*Data records*
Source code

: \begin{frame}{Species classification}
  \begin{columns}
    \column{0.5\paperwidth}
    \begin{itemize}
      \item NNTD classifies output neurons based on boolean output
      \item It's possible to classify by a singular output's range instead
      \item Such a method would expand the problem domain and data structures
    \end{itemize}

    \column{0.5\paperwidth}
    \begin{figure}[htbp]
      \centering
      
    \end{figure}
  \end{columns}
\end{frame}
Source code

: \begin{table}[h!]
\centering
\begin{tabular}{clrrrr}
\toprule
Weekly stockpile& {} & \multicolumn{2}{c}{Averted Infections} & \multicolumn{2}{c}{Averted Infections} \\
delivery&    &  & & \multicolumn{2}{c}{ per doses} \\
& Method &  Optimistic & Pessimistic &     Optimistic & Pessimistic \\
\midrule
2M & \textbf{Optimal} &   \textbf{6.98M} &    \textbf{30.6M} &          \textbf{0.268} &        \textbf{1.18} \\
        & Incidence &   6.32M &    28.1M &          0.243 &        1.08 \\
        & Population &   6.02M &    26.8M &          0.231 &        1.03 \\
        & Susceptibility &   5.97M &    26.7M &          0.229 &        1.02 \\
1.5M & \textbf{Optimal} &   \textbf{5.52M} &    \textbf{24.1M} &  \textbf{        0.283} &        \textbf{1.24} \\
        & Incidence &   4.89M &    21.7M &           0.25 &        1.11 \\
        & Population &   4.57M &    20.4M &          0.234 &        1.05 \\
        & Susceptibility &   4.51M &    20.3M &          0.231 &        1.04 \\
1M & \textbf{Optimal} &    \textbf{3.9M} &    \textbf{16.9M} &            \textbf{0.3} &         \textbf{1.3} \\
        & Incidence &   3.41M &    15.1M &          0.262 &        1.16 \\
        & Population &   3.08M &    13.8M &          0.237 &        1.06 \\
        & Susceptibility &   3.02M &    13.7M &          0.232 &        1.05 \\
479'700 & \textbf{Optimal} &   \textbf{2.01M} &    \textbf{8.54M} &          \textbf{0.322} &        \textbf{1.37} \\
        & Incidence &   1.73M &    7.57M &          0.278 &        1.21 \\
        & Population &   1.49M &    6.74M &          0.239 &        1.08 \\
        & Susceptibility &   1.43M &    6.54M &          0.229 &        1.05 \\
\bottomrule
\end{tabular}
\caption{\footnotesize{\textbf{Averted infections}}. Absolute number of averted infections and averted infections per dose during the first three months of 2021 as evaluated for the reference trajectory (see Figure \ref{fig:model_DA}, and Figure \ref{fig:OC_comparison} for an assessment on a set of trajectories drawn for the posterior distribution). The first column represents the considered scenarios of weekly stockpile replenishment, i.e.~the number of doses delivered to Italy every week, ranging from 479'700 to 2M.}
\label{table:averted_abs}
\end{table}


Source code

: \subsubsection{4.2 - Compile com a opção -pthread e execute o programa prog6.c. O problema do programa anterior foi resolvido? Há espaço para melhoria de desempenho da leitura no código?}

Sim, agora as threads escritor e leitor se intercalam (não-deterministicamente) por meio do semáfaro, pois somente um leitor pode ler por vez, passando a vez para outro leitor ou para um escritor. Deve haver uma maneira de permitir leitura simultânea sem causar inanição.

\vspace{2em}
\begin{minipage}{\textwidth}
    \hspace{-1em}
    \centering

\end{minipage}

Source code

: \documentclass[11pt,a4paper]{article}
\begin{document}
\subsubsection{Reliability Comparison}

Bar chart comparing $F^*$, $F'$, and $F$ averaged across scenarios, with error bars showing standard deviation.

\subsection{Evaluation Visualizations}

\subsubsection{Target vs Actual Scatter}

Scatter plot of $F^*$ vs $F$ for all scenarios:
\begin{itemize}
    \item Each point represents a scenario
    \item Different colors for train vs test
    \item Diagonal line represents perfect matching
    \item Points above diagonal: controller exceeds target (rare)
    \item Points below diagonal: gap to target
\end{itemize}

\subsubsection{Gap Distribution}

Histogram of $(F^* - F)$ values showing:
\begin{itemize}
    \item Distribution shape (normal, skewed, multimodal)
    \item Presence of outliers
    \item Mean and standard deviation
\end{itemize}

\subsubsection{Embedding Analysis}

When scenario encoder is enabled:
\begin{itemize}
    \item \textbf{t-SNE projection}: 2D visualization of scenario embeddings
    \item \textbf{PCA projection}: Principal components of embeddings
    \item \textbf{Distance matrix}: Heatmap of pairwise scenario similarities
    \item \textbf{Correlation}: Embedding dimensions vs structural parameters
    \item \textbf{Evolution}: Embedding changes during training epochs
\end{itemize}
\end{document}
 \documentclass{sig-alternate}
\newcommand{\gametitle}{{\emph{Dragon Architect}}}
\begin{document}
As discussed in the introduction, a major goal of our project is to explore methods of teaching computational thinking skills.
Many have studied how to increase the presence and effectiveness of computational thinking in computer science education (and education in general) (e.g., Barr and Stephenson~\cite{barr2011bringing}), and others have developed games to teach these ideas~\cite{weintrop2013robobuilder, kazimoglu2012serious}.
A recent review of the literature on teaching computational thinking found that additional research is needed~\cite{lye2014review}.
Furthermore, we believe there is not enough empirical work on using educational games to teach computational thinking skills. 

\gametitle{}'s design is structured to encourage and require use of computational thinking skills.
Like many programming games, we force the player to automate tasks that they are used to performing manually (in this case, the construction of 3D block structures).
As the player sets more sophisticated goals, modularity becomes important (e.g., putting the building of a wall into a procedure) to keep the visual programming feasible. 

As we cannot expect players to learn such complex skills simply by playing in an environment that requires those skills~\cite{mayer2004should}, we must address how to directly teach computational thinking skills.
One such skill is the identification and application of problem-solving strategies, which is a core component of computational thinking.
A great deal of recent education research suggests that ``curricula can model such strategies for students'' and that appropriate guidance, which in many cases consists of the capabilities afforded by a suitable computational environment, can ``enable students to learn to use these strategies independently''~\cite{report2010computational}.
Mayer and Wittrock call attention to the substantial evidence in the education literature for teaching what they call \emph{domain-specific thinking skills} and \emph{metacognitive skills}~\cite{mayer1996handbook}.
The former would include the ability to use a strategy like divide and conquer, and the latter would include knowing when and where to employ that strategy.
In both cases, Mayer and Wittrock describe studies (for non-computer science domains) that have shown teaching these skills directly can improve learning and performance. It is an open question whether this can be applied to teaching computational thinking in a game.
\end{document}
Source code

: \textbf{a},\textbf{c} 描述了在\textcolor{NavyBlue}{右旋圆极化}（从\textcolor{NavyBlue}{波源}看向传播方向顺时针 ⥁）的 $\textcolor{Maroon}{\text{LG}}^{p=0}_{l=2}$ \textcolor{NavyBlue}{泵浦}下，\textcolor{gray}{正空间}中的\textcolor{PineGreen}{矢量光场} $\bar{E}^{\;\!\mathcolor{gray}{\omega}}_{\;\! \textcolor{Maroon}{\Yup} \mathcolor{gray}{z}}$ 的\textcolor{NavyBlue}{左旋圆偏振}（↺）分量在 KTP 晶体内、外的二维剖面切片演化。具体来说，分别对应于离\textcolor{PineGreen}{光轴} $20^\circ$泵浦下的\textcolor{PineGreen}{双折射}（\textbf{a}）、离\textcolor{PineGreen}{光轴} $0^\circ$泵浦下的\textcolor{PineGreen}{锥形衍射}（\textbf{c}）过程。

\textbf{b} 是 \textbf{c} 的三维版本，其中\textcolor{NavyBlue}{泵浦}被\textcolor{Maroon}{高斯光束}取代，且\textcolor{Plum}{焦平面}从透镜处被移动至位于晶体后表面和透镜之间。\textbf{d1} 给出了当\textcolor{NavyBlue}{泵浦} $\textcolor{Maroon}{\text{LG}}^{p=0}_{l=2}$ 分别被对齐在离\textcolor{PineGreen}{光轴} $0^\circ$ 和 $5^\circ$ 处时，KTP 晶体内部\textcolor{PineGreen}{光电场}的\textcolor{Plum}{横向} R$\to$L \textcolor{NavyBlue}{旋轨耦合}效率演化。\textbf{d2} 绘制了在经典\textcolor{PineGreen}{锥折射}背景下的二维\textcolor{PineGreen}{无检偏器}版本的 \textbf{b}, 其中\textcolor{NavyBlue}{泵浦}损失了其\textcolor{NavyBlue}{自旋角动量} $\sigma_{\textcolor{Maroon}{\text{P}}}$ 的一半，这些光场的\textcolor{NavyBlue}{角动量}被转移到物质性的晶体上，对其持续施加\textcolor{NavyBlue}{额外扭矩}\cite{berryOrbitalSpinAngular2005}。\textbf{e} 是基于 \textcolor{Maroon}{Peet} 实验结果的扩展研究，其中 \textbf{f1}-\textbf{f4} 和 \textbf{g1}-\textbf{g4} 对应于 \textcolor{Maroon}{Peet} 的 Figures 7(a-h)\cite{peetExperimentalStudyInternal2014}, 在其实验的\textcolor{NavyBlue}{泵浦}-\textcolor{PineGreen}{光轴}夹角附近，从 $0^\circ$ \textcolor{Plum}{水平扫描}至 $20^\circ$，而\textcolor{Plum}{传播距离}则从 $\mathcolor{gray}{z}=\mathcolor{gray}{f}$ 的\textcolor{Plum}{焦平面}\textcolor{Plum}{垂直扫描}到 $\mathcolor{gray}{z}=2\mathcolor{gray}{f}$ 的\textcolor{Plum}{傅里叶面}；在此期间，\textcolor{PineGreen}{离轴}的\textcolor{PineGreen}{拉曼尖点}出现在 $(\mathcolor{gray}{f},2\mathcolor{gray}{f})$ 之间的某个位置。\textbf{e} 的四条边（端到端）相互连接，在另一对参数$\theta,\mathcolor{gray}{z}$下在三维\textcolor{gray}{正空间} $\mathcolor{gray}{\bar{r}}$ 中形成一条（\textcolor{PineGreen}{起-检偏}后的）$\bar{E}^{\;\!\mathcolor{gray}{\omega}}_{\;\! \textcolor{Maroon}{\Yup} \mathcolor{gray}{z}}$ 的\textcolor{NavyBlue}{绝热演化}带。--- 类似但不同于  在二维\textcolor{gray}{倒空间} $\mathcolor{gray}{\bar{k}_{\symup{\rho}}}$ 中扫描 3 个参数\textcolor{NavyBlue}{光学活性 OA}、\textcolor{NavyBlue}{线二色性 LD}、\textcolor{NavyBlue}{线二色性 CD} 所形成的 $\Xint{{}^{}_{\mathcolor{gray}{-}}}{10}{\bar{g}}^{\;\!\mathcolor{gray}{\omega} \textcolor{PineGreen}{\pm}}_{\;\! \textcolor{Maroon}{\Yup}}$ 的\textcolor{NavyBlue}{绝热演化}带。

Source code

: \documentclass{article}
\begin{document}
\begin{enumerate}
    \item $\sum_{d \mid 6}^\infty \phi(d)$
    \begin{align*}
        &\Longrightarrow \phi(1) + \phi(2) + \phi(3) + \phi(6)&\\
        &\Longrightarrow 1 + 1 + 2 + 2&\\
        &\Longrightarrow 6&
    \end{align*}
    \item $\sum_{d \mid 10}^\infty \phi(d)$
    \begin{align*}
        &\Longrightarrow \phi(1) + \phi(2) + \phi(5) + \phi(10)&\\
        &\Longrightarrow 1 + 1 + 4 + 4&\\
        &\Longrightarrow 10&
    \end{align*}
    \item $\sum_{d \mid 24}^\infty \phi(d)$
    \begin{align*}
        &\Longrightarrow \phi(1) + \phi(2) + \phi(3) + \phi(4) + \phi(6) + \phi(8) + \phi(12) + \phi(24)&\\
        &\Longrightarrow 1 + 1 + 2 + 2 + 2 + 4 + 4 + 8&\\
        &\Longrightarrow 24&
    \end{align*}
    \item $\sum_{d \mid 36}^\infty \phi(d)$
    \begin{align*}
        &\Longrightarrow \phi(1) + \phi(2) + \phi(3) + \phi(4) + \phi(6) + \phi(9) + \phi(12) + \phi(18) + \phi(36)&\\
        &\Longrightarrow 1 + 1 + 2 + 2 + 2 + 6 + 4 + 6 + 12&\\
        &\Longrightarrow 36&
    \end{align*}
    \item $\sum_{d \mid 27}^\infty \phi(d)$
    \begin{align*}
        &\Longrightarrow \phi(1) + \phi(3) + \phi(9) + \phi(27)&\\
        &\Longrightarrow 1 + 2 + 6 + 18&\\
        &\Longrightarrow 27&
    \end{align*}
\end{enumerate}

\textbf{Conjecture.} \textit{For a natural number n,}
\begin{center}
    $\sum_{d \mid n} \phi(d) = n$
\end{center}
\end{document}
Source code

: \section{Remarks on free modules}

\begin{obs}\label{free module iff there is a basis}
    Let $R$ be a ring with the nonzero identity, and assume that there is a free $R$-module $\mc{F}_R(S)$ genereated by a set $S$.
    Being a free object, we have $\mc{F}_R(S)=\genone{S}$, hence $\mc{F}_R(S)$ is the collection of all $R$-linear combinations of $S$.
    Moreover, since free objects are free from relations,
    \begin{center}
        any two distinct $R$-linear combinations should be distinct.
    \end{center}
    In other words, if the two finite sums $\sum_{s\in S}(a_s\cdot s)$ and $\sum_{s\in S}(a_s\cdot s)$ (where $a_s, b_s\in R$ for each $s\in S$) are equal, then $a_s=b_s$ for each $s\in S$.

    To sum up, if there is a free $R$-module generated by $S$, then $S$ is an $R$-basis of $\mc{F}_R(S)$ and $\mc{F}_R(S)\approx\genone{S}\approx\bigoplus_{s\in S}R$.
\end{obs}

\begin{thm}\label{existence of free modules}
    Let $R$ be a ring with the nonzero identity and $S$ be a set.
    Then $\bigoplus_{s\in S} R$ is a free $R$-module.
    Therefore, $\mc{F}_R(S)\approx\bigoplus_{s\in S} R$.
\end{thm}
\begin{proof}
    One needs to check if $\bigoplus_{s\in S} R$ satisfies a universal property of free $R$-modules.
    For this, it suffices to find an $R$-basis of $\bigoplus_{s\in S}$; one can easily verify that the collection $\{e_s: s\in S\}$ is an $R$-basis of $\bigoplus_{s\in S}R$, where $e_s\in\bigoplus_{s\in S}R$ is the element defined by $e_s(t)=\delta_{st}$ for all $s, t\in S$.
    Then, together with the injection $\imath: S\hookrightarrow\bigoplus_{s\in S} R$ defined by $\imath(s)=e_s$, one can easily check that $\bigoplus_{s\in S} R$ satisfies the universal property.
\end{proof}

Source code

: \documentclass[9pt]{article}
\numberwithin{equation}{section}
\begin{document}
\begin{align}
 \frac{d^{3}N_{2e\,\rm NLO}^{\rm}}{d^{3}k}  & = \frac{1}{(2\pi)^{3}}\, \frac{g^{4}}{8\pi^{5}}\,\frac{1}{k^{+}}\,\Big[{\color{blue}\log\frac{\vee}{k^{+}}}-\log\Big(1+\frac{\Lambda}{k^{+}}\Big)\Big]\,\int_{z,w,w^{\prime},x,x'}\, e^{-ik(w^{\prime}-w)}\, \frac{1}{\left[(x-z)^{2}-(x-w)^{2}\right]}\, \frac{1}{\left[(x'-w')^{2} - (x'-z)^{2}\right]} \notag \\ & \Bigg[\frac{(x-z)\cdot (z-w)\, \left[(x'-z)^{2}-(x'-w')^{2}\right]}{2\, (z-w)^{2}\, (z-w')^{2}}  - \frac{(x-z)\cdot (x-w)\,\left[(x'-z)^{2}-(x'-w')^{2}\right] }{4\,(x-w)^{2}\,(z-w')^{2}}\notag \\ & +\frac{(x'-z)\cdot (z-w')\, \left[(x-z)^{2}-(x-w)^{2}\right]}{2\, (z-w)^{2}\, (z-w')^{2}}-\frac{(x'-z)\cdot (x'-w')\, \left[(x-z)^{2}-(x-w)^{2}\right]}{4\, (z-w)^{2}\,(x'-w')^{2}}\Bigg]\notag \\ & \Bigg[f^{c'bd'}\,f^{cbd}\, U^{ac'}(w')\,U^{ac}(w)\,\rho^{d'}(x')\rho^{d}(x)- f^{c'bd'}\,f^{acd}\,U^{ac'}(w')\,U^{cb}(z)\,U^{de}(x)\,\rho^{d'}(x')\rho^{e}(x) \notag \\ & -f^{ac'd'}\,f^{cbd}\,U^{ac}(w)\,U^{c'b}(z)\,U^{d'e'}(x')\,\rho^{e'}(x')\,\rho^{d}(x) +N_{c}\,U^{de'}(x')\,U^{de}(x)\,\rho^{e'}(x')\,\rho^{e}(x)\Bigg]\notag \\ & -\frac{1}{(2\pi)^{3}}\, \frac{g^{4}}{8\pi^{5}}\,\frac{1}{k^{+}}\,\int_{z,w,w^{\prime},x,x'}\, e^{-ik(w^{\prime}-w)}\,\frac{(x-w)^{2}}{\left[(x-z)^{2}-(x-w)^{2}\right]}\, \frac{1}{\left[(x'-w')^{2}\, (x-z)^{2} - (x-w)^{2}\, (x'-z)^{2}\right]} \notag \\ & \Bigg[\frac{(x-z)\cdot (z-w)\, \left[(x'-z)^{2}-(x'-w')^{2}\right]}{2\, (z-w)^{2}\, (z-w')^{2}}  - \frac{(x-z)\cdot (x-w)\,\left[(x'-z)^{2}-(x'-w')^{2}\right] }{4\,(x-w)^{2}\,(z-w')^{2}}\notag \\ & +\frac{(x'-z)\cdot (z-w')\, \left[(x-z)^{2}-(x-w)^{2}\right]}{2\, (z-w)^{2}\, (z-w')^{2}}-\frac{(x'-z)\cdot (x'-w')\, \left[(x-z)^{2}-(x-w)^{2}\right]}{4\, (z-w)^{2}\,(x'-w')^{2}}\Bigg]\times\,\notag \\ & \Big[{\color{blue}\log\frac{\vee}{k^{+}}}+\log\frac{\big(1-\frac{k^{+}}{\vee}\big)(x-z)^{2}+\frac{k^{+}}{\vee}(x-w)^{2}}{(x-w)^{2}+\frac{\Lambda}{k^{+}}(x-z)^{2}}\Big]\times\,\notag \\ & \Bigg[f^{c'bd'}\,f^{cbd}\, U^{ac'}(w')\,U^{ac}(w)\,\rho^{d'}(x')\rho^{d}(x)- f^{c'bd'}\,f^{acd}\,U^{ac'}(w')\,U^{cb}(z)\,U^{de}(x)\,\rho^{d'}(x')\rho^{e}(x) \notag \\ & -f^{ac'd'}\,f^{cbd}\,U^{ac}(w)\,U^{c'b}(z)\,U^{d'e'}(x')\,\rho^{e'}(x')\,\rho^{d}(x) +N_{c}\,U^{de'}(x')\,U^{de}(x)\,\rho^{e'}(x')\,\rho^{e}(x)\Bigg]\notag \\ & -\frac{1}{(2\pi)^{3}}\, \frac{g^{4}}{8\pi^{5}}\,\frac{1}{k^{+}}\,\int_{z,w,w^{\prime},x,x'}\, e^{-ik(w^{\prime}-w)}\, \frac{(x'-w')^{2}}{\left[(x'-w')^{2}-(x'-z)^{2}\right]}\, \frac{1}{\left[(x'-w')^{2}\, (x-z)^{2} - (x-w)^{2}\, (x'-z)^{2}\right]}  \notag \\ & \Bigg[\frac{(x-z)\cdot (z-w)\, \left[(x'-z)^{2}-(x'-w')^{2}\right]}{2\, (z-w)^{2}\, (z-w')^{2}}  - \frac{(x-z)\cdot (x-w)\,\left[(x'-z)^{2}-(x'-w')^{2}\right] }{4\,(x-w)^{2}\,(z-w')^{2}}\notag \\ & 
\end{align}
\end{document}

*Task details*
State the number of lines in the listing above that include "computational", and add nothing else.

*Final answer*
9